TASK BRIEF
Using the records below, quote only the span that opens with the line containing "class-specific content properties.</span></span>" and closes with the line containing "for nontransmittable properties</span></span>", exactly and inclusively.

Records from a dataset

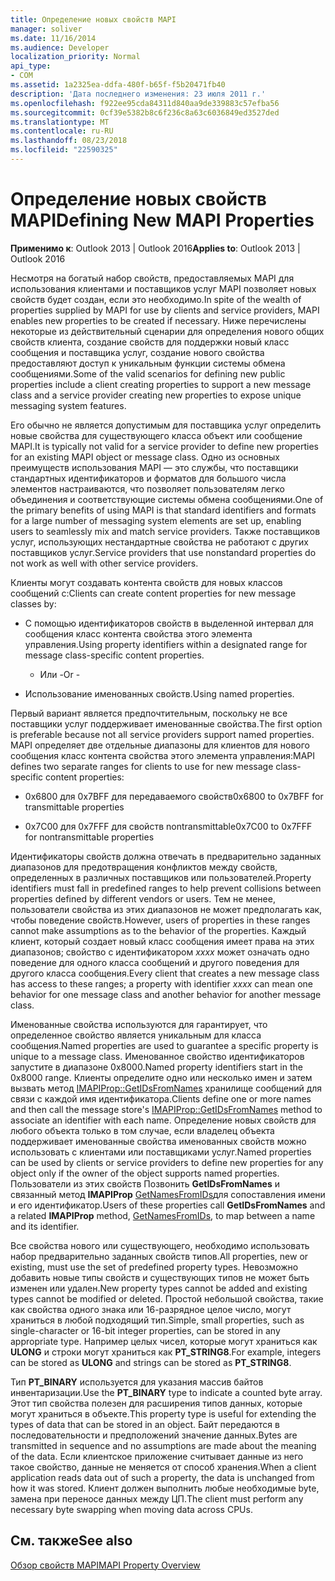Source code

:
 ```yaml
---
title: Определение новых свойств MAPI
manager: soliver
ms.date: 11/16/2014
ms.audience: Developer
localization_priority: Normal
api_type:
- COM
ms.assetid: 1a2325ea-ddfa-480f-b65f-f5b20471fb40
description: 'Дата последнего изменения: 23 июля 2011 г.'
ms.openlocfilehash: f922ee95cda84311d840aa9de339883c57efba56
ms.sourcegitcommit: 0cf39e5382b8c6f236c8a63c6036849ed3527ded
ms.translationtype: MT
ms.contentlocale: ru-RU
ms.lasthandoff: 08/23/2018
ms.locfileid: "22590325"
---
```

# <a name="defining-new-mapi-properties"></a><span data-ttu-id="5c717-103">Определение новых свойств MAPI</span><span class="sxs-lookup"><span data-stu-id="5c717-103">Defining New MAPI Properties</span></span>

  
  
<span data-ttu-id="5c717-104">**Применимо к**: Outlook 2013 | Outlook 2016</span><span class="sxs-lookup"><span data-stu-id="5c717-104">**Applies to**: Outlook 2013 | Outlook 2016</span></span> 
  
<span data-ttu-id="5c717-105">Несмотря на богатый набор свойств, предоставляемых MAPI для использования клиентами и поставщиков услуг MAPI позволяет новых свойств будет создан, если это необходимо.</span><span class="sxs-lookup"><span data-stu-id="5c717-105">In spite of the wealth of properties supplied by MAPI for use by clients and service providers, MAPI enables new properties to be created if necessary.</span></span> <span data-ttu-id="5c717-106">Ниже перечислены некоторые из действительный сценарии для определения нового общих свойств клиента, создание свойств для поддержки новый класс сообщения и поставщика услуг, создание нового свойства предоставляют доступ к уникальным функции системы обмена сообщениями.</span><span class="sxs-lookup"><span data-stu-id="5c717-106">Some of the valid scenarios for defining new public properties include a client creating properties to support a new message class and a service provider creating new properties to expose unique messaging system features.</span></span>
  
<span data-ttu-id="5c717-107">Его обычно не является допустимым для поставщика услуг определить новые свойства для существующего класса объект или сообщение MAPI.</span><span class="sxs-lookup"><span data-stu-id="5c717-107">It is typically not valid for a service provider to define new properties for an existing MAPI object or message class.</span></span> <span data-ttu-id="5c717-108">Одно из основных преимуществ использования MAPI — это службы, что поставщики стандартных идентификаторов и форматов для большого числа элементов настраиваются, что позволяет пользователям легко объединения и соответствующие системы обмена сообщениями.</span><span class="sxs-lookup"><span data-stu-id="5c717-108">One of the primary benefits of using MAPI is that standard identifiers and formats for a large number of messaging system elements are set up, enabling users to seamlessly mix and match service providers.</span></span> <span data-ttu-id="5c717-109">Также поставщиков услуг, использующих нестандартные свойства не работают с других поставщиков услуг.</span><span class="sxs-lookup"><span data-stu-id="5c717-109">Service providers that use nonstandard properties do not work as well with other service providers.</span></span> 
  
<span data-ttu-id="5c717-110">Клиенты могут создавать контента свойств для новых классов сообщений с:</span><span class="sxs-lookup"><span data-stu-id="5c717-110">Clients can create content properties for new message classes by:</span></span>
  
- <span data-ttu-id="5c717-111">С помощью идентификаторов свойств в выделенной интервал для сообщения класс контента свойства этого элемента управления.</span><span class="sxs-lookup"><span data-stu-id="5c717-111">Using property identifiers within a designated range for message class-specific content properties.</span></span>
    
    - <span data-ttu-id="5c717-112">Или -</span><span class="sxs-lookup"><span data-stu-id="5c717-112">Or -</span></span>
    
- <span data-ttu-id="5c717-113">Использование именованных свойств.</span><span class="sxs-lookup"><span data-stu-id="5c717-113">Using named properties.</span></span> 
    
<span data-ttu-id="5c717-114">Первый вариант является предпочтительным, поскольку не все поставщики услуг поддерживает именованные свойства.</span><span class="sxs-lookup"><span data-stu-id="5c717-114">The first option is preferable because not all service providers support named properties.</span></span> <span data-ttu-id="5c717-115">MAPI определяет две отдельные диапазоны для клиентов для нового сообщения класс контента свойства этого элемента управления:</span><span class="sxs-lookup"><span data-stu-id="5c717-115">MAPI defines two separate ranges for clients to use for new message class-specific content properties:</span></span>
  
- <span data-ttu-id="5c717-116">0x6800 для 0x7BFF для передаваемого свойств</span><span class="sxs-lookup"><span data-stu-id="5c717-116">0x6800 to 0x7BFF for transmittable properties</span></span>
    
- <span data-ttu-id="5c717-117">0x7C00 для 0x7FFF для свойств nontransmittable</span><span class="sxs-lookup"><span data-stu-id="5c717-117">0x7C00 to 0x7FFF for nontransmittable properties</span></span>
    
<span data-ttu-id="5c717-118">Идентификаторы свойств должна отвечать в предварительно заданных диапазонов для предотвращения конфликтов между свойств, определенных в различных поставщиков или пользователей.</span><span class="sxs-lookup"><span data-stu-id="5c717-118">Property identifiers must fall in predefined ranges to help prevent collisions between properties defined by different vendors or users.</span></span> <span data-ttu-id="5c717-119">Тем не менее, пользователи свойства из этих диапазонов не может предполагать как, чтобы поведение свойств.</span><span class="sxs-lookup"><span data-stu-id="5c717-119">However, users of properties in these ranges cannot make assumptions as to the behavior of the properties.</span></span> <span data-ttu-id="5c717-120">Каждый клиент, который создает новый класс сообщения имеет права на этих диапазонов; свойство с идентификатором _xxxx_ может означать одно поведение для одного класса сообщений и другого поведения для другого класса сообщения.</span><span class="sxs-lookup"><span data-stu-id="5c717-120">Every client that creates a new message class has access to these ranges; a property with identifier  _xxxx_ can mean one behavior for one message class and another behavior for another message class.</span></span> 
  
<span data-ttu-id="5c717-121">Именованные свойства используются для гарантирует, что определенное свойство является уникальным для класса сообщения.</span><span class="sxs-lookup"><span data-stu-id="5c717-121">Named properties are used to guarantee a specific property is unique to a message class.</span></span> <span data-ttu-id="5c717-122">Именованное свойство идентификаторов запустите в диапазоне 0x8000.</span><span class="sxs-lookup"><span data-stu-id="5c717-122">Named property identifiers start in the 0x8000 range.</span></span> <span data-ttu-id="5c717-123">Клиенты определите одно или несколько имен и затем вызвать метод [IMAPIProp::GetIDsFromNames](imapiprop-getidsfromnames.md) хранилище сообщений для связи с каждой имя идентификатора.</span><span class="sxs-lookup"><span data-stu-id="5c717-123">Clients define one or more names and then call the message store's [IMAPIProp::GetIDsFromNames](imapiprop-getidsfromnames.md) method to associate an identifier with each name.</span></span> <span data-ttu-id="5c717-124">Определение новых свойств для любого объекта только в том случае, если владелец объекта поддерживает именованные свойства именованных свойств можно использовать с клиентами или поставщиками услуг.</span><span class="sxs-lookup"><span data-stu-id="5c717-124">Named properties can be used by clients or service providers to define new properties for any object only if the owner of the object supports named properties.</span></span> <span data-ttu-id="5c717-125">Пользователи из этих свойств Позвонить **GetIDsFromNames** и связанный метод **IMAPIProp** [GetNamesFromIDs](imapiprop-getnamesfromids.md)для сопоставления имени и его идентификатор.</span><span class="sxs-lookup"><span data-stu-id="5c717-125">Users of these properties call **GetIDsFromNames** and a related **IMAPIProp** method, [GetNamesFromIDs](imapiprop-getnamesfromids.md), to map between a name and its identifier.</span></span>
  
<span data-ttu-id="5c717-126">Все свойства нового или существующего, необходимо использовать набор предварительно заданных свойств типов.</span><span class="sxs-lookup"><span data-stu-id="5c717-126">All properties, new or existing, must use the set of predefined property types.</span></span> <span data-ttu-id="5c717-127">Невозможно добавить новые типы свойств и существующих типов не может быть изменен или удален.</span><span class="sxs-lookup"><span data-stu-id="5c717-127">New property types cannot be added and existing types cannot be modified or deleted.</span></span> <span data-ttu-id="5c717-128">Простой небольшой свойства, такие как свойства одного знака или 16-разрядное целое число, могут храниться в любой подходящий тип.</span><span class="sxs-lookup"><span data-stu-id="5c717-128">Simple, small properties, such as single-character or 16-bit integer properties, can be stored in any appropriate type.</span></span> <span data-ttu-id="5c717-129">Например целых чисел, которые могут храниться как **ULONG** и строки могут храниться как **PT_STRING8**.</span><span class="sxs-lookup"><span data-stu-id="5c717-129">For example, integers can be stored as **ULONG** and strings can be stored as **PT_STRING8**.</span></span> 
  
<span data-ttu-id="5c717-130">Тип **PT_BINARY** используется для указания массив байтов инвентаризации.</span><span class="sxs-lookup"><span data-stu-id="5c717-130">Use the **PT_BINARY** type to indicate a counted byte array.</span></span> <span data-ttu-id="5c717-131">Этот тип свойства полезен для расширения типов данных, которые могут храниться в объекте.</span><span class="sxs-lookup"><span data-stu-id="5c717-131">This property type is useful for extending the types of data that can be stored in an object.</span></span> <span data-ttu-id="5c717-132">Байт передаются в последовательности и предположений значение данных.</span><span class="sxs-lookup"><span data-stu-id="5c717-132">Bytes are transmitted in sequence and no assumptions are made about the meaning of the data.</span></span> <span data-ttu-id="5c717-133">Если клиентское приложение считывает данные из него такое свойство, данные не меняется от способ хранения.</span><span class="sxs-lookup"><span data-stu-id="5c717-133">When a client application reads data out of such a property, the data is unchanged from how it was stored.</span></span> <span data-ttu-id="5c717-134">Клиент должен выполнить любые необходимые byte, замена при переносе данных между ЦП.</span><span class="sxs-lookup"><span data-stu-id="5c717-134">The client must perform any necessary byte swapping when moving data across CPUs.</span></span> 
  
## <a name="see-also"></a><span data-ttu-id="5c717-135">См. также</span><span class="sxs-lookup"><span data-stu-id="5c717-135">See also</span></span>



[<span data-ttu-id="5c717-136">Обзор свойств MAPI</span><span class="sxs-lookup"><span data-stu-id="5c717-136">MAPI Property Overview</span></span>](mapi-property-overview.md)

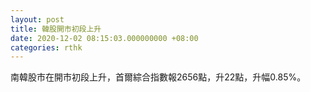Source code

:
 ```yaml
---
layout: post
title: 韓股開市初段上升
date: 2020-12-02 08:15:03.000000000 +08:00
categories: rthk
---
```


南韓股市在開市初段上升，首爾綜合指數報2656點，升22點，升幅0.85%。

EXERCISE ANSWER
- <span data-ttu-id="5c717-111">С помощью идентификаторов свойств в выделенной интервал для сообщения класс контента свойства этого элемента управления.</span><span class="sxs-lookup"><span data-stu-id="5c717-111">Using property identifiers within a designated range for message class-specific content properties.</span></span>
    
    - <span data-ttu-id="5c717-112">Или -</span><span class="sxs-lookup"><span data-stu-id="5c717-112">Or -</span></span>
    
- <span data-ttu-id="5c717-113">Использование именованных свойств.</span><span class="sxs-lookup"><span data-stu-id="5c717-113">Using named properties.</span></span> 
    
<span data-ttu-id="5c717-114">Первый вариант является предпочтительным, поскольку не все поставщики услуг поддерживает именованные свойства.</span><span class="sxs-lookup"><span data-stu-id="5c717-114">The first option is preferable because not all service providers support named properties.</span></span> <span data-ttu-id="5c717-115">MAPI определяет две отдельные диапазоны для клиентов для нового сообщения класс контента свойства этого элемента управления:</span><span class="sxs-lookup"><span data-stu-id="5c717-115">MAPI defines two separate ranges for clients to use for new message class-specific content properties:</span></span>
  
- <span data-ttu-id="5c717-116">0x6800 для 0x7BFF для передаваемого свойств</span><span class="sxs-lookup"><span data-stu-id="5c717-116">0x6800 to 0x7BFF for transmittable properties</span></span>
    
- <span data-ttu-id="5c717-117">0x7C00 для 0x7FFF для свойств nontransmittable</span><span class="sxs-lookup"><span data-stu-id="5c717-117">0x7C00 to 0x7FFF for nontransmittable properties</span></span>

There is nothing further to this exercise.